╭─ INPUT DATA

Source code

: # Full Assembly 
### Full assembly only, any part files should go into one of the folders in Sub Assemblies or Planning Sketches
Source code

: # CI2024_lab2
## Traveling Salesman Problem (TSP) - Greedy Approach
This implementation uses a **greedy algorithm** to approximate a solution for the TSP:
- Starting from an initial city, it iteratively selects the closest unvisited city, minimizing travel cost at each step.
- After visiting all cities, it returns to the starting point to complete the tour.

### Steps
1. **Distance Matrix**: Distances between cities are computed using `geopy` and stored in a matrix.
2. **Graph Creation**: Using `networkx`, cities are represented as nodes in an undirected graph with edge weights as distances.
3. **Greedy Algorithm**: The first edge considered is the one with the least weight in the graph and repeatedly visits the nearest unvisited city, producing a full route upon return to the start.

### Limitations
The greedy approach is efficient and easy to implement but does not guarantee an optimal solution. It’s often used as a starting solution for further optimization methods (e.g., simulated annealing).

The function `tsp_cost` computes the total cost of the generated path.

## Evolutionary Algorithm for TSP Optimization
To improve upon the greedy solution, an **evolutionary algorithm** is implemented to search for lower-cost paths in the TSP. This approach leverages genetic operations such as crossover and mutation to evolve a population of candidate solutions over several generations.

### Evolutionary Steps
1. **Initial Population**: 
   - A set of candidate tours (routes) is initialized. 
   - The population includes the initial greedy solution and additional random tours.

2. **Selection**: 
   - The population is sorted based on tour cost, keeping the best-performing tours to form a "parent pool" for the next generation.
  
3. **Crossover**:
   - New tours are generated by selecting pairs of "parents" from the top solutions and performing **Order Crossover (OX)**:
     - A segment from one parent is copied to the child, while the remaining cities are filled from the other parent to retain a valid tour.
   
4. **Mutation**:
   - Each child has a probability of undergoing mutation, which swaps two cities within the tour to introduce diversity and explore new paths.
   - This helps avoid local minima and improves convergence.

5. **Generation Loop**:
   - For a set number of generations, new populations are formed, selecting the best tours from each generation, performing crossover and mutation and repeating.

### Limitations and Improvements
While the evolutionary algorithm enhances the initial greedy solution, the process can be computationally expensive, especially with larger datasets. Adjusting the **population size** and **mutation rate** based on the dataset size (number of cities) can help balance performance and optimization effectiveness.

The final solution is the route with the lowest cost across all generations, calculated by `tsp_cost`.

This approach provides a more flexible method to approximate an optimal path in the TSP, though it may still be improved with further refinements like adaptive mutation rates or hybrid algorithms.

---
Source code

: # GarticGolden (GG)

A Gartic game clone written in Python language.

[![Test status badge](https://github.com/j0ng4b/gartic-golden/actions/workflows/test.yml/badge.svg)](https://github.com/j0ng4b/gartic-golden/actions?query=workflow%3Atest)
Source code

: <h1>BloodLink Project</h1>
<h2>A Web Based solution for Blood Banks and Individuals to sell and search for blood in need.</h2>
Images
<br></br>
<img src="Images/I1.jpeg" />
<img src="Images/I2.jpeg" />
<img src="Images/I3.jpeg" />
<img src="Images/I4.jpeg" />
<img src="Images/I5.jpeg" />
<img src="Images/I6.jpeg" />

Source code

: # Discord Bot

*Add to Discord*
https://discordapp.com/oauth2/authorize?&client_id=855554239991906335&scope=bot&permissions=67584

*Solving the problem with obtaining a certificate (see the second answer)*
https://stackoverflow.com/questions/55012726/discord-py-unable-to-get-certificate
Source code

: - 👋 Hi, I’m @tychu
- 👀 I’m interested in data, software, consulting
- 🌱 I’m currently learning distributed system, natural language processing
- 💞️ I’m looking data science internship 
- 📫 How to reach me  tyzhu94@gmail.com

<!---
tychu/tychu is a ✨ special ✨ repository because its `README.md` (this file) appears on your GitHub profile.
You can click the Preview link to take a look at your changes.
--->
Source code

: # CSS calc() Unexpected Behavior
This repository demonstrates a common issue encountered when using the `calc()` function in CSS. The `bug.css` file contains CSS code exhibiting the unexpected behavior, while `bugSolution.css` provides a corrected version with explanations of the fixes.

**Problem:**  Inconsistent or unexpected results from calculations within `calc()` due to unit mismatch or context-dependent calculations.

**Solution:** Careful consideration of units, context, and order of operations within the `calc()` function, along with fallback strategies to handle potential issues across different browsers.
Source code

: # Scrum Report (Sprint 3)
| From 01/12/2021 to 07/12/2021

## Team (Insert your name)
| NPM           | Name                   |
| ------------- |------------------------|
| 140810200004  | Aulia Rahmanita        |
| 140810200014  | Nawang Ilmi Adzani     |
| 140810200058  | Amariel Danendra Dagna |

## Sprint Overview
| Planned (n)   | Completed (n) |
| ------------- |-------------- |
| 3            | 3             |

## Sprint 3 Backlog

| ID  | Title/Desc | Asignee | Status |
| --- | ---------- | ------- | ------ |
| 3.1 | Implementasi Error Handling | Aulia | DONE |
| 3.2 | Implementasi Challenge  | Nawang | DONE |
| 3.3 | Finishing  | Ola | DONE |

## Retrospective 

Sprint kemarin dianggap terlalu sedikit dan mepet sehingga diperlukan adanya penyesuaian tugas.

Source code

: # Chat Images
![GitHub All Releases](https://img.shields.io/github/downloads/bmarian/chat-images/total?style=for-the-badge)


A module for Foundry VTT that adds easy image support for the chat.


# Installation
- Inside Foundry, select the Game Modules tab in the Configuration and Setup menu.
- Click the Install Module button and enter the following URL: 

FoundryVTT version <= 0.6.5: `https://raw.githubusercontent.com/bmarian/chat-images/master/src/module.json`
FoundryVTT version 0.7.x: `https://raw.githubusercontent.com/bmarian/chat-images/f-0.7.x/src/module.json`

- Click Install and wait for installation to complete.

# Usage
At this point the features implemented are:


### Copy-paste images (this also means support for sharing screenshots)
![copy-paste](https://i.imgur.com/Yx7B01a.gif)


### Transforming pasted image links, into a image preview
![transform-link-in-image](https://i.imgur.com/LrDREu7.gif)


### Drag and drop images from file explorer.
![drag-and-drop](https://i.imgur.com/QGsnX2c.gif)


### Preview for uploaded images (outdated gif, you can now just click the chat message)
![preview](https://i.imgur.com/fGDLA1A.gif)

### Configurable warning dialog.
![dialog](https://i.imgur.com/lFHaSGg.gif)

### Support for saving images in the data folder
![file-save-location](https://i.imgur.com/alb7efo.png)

╰─

*ASSIGNMENT:* All records are to be retyped exactly. None may be omitted.

*RESPONSE TO THE TASK:*
Source code

: # Full Assembly 
### Full assembly only, any part files should go into one of the folders in Sub Assemblies or Planning Sketches
Source code

: # CI2024_lab2
## Traveling Salesman Problem (TSP) - Greedy Approach
This implementation uses a **greedy algorithm** to approximate a solution for the TSP:
- Starting from an initial city, it iteratively selects the closest unvisited city, minimizing travel cost at each step.
- After visiting all cities, it returns to the starting point to complete the tour.

### Steps
1. **Distance Matrix**: Distances between cities are computed using `geopy` and stored in a matrix.
2. **Graph Creation**: Using `networkx`, cities are represented as nodes in an undirected graph with edge weights as distances.
3. **Greedy Algorithm**: The first edge considered is the one with the least weight in the graph and repeatedly visits the nearest unvisited city, producing a full route upon return to the start.

### Limitations
The greedy approach is efficient and easy to implement but does not guarantee an optimal solution. It’s often used as a starting solution for further optimization methods (e.g., simulated annealing).

The function `tsp_cost` computes the total cost of the generated path.

## Evolutionary Algorithm for TSP Optimization
To improve upon the greedy solution, an **evolutionary algorithm** is implemented to search for lower-cost paths in the TSP. This approach leverages genetic operations such as crossover and mutation to evolve a population of candidate solutions over several generations.

### Evolutionary Steps
1. **Initial Population**: 
   - A set of candidate tours (routes) is initialized. 
   - The population includes the initial greedy solution and additional random tours.

2. **Selection**: 
   - The population is sorted based on tour cost, keeping the best-performing tours to form a "parent pool" for the next generation.
  
3. **Crossover**:
   - New tours are generated by selecting pairs of "parents" from the top solutions and performing **Order Crossover (OX)**:
     - A segment from one parent is copied to the child, while the remaining cities are filled from the other parent to retain a valid tour.
   
4. **Mutation**:
   - Each child has a probability of undergoing mutation, which swaps two cities within the tour to introduce diversity and explore new paths.
   - This helps avoid local minima and improves convergence.

5. **Generation Loop**:
   - For a set number of generations, new populations are formed, selecting the best tours from each generation, performing crossover and mutation and repeating.

### Limitations and Improvements
While the evolutionary algorithm enhances the initial greedy solution, the process can be computationally expensive, especially with larger datasets. Adjusting the **population size** and **mutation rate** based on the dataset size (number of cities) can help balance performance and optimization effectiveness.

The final solution is the route with the lowest cost across all generations, calculated by `tsp_cost`.

This approach provides a more flexible method to approximate an optimal path in the TSP, though it may still be improved with further refinements like adaptive mutation rates or hybrid algorithms.

---
Source code

: # GarticGolden (GG)

A Gartic game clone written in Python language.

[![Test status badge](https://github.com/j0ng4b/gartic-golden/actions/workflows/test.yml/badge.svg)](https://github.com/j0ng4b/gartic-golden/actions?query=workflow%3Atest)
Source code

: <h1>BloodLink Project</h1>
<h2>A Web Based solution for Blood Banks and Individuals to sell and search for blood in need.</h2>
Images
<br></br>
<img src="Images/I1.jpeg" />
<img src="Images/I2.jpeg" />
<img src="Images/I3.jpeg" />
<img src="Images/I4.jpeg" />
<img src="Images/I5.jpeg" />
<img src="Images/I6.jpeg" />

Source code

: # Discord Bot

*Add to Discord*
https://discordapp.com/oauth2/authorize?&client_id=855554239991906335&scope=bot&permissions=67584

*Solving the problem with obtaining a certificate (see the second answer)*
https://stackoverflow.com/questions/55012726/discord-py-unable-to-get-certificate
Source code

: - 👋 Hi, I’m @tychu
- 👀 I’m interested in data, software, consulting
- 🌱 I’m currently learning distributed system, natural language processing
- 💞️ I’m looking data science internship 
- 📫 How to reach me  tyzhu94@gmail.com

<!---
tychu/tychu is a ✨ special ✨ repository because its `README.md` (this file) appears on your GitHub profile.
You can click the Preview link to take a look at your changes.
--->
Source code

: # CSS calc() Unexpected Behavior
This repository demonstrates a common issue encountered when using the `calc()` function in CSS. The `bug.css` file contains CSS code exhibiting the unexpected behavior, while `bugSolution.css` provides a corrected version with explanations of the fixes.

**Problem:**  Inconsistent or unexpected results from calculations within `calc()` due to unit mismatch or context-dependent calculations.

**Solution:** Careful consideration of units, context, and order of operations within the `calc()` function, along with fallback strategies to handle potential issues across different browsers.
Source code

: # Scrum Report (Sprint 3)
| From 01/12/2021 to 07/12/2021

## Team (Insert your name)
| NPM           | Name                   |
| ------------- |------------------------|
| 140810200004  | Aulia Rahmanita        |
| 140810200014  | Nawang Ilmi Adzani     |
| 140810200058  | Amariel Danendra Dagna |

## Sprint Overview
| Planned (n)   | Completed (n) |
| ------------- |-------------- |
| 3            | 3             |

## Sprint 3 Backlog

| ID  | Title/Desc | Asignee | Status |
| --- | ---------- | ------- | ------ |
| 3.1 | Implementasi Error Handling | Aulia | DONE |
| 3.2 | Implementasi Challenge  | Nawang | DONE |
| 3.3 | Finishing  | Ola | DONE |

## Retrospective 

Sprint kemarin dianggap terlalu sedikit dan mepet sehingga diperlukan adanya penyesuaian tugas.

Source code

: # Chat Images
![GitHub All Releases](https://img.shields.io/github/downloads/bmarian/chat-images/total?style=for-the-badge)


A module for Foundry VTT that adds easy image support for the chat.


# Installation
- Inside Foundry, select the Game Modules tab in the Configuration and Setup menu.
- Click the Install Module button and enter the following URL: 

FoundryVTT version <= 0.6.5: `https://raw.githubusercontent.com/bmarian/chat-images/master/src/module.json`
FoundryVTT version 0.7.x: `https://raw.githubusercontent.com/bmarian/chat-images/f-0.7.x/src/module.json`

- Click Install and wait for installation to complete.

# Usage
At this point the features implemented are:


### Copy-paste images (this also means support for sharing screenshots)
![copy-paste](https://i.imgur.com/Yx7B01a.gif)


### Transforming pasted image links, into a image preview
![transform-link-in-image](https://i.imgur.com/LrDREu7.gif)


### Drag and drop images from file explorer.
![drag-and-drop](https://i.imgur.com/QGsnX2c.gif)


### Preview for uploaded images (outdated gif, you can now just click the chat message)
![preview](https://i.imgur.com/fGDLA1A.gif)

### Configurable warning dialog.
![dialog](https://i.imgur.com/lFHaSGg.gif)

### Support for saving images in the data folder
![file-save-location](https://i.imgur.com/alb7efo.png)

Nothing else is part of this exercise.